The reforms are known as the “Australian Universities Accord”, in which a government-appointed panel delivered a meaty 400-plus page report, outlining 47 recommendations.   

After consulting far and wide, it was imagined the best ideas would win out and unite competing interests. 

But, this didn’t quite eventuate.

The problem isn’t disagreement, but rather incremental proposals still thin on detail, leaving little space for either discord or harmony. 

Many recommendations have been left unanswered, particularly on reducing long-term financial costs for students. 

Not to mention the big picture challenges like solving the universities’ inability to fund research without relying on international student fees. 

Spending is earmarked at $1.1 billion over five years, and while any new funding is celebrated, in a sector with an estimated worth of $37 billion, it’s unlikely to effect the generational change the government’s touting.  

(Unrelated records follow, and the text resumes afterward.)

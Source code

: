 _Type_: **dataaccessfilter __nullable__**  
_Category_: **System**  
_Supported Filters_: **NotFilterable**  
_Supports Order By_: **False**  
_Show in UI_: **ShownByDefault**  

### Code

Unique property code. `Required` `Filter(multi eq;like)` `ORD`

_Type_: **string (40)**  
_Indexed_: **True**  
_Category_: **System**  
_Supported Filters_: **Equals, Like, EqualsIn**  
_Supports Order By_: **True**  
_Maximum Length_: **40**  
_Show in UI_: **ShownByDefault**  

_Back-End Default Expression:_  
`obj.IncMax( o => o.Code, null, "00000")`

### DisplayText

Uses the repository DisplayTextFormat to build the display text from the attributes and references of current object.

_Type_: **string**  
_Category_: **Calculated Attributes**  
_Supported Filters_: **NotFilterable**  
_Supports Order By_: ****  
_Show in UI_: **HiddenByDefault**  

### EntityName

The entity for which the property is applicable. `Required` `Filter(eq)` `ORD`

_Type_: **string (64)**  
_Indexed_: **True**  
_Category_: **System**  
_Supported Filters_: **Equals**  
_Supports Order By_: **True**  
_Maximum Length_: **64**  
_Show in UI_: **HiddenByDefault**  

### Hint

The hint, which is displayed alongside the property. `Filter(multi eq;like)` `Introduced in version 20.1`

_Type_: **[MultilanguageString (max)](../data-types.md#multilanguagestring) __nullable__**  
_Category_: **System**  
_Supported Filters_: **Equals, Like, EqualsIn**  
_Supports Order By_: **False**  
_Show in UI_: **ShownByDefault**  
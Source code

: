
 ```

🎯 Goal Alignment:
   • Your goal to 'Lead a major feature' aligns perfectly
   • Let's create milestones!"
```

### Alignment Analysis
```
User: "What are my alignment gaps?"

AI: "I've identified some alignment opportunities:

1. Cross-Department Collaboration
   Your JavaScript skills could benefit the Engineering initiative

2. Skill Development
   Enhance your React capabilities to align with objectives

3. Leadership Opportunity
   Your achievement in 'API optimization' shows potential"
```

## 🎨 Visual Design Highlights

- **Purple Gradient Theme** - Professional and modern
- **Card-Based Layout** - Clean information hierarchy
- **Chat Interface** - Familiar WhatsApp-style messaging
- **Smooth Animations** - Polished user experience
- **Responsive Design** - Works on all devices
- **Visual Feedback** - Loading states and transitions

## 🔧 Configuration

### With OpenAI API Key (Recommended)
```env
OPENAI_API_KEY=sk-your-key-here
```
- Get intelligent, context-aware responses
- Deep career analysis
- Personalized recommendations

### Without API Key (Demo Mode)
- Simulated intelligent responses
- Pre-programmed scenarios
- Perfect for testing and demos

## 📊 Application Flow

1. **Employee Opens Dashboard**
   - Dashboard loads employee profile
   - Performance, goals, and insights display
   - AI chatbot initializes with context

The budget also promises an additional Accord spend of $2.7 billion beginning in the 2028-2029 financial year, or a hypothetical third term of the Albanese government. 

It seems a commitment so far into the future, it might just come with an entire shaker of salt. 

Here’s what the government is spending the money on

The $1.1 billion is mostly chewed up by three initiatives. 

$427.4 million is set to address “placement poverty” caused by mandatory unpaid placements across many degrees. 

Starting from July 2025, 68,000 students studying nursing, teaching and social work, and 5,000 VET students will get $319.50 a week.

The Accord recommended immediate relief for these students and the government delivered, albeit with a chorus of complaints from the students who missed out.

There’s $350.3 million to expand access to courses helping students qualify and better prepare for university. 

Two women wearing University graduation gowns and mortar boards.
The budget papers confirmed the already announced change to HECS indexation.(Getty Images: Morten Falch Sortland)

As well as improving equity and giving more people a chance to study, it’s intended to ensure more students complete their degrees. 

The papers also confirm an already-announced $239.7 million to change HECS indexation so annual indexation is applied on either the lower amount of the consumer price index (CPI) or Wage Price Index (WPI).

The HECS measure has been backdated to wipe an estimated $3 billion in student debt. 

It was a clever move to stop debts growing faster than wages, and, subject to legislation being passed, wipes $1,200 off the average debt. 

Ok, what has the government missed?

The government’s own Accord report recommended five separate measures to reduce ballooning financial costs for students. 

The government has acted on one of these measures — HECS indexation — and has written to banks on the way they treat HECS loans when students apply for a mortgage. 

Three others seem to have been ignored or deferred. 

The most significant is to reduce rising degree costs caused by the coalition’s job-ready graduates (JRG) legislation which increased the price of degrees like humanities. 

The government criticised this legislation — passed by the previous coalition government — first in opposition, and now in government, yet nothing is done to curtail it.  

Instead, Labor enters its third year in office armed with an expensive sector-wide review, while student debt grows thicker around the waist.  

What else has the government said?

The government will establish a new, beefed up regulator to oversee the sector, operational by July 1 2025.  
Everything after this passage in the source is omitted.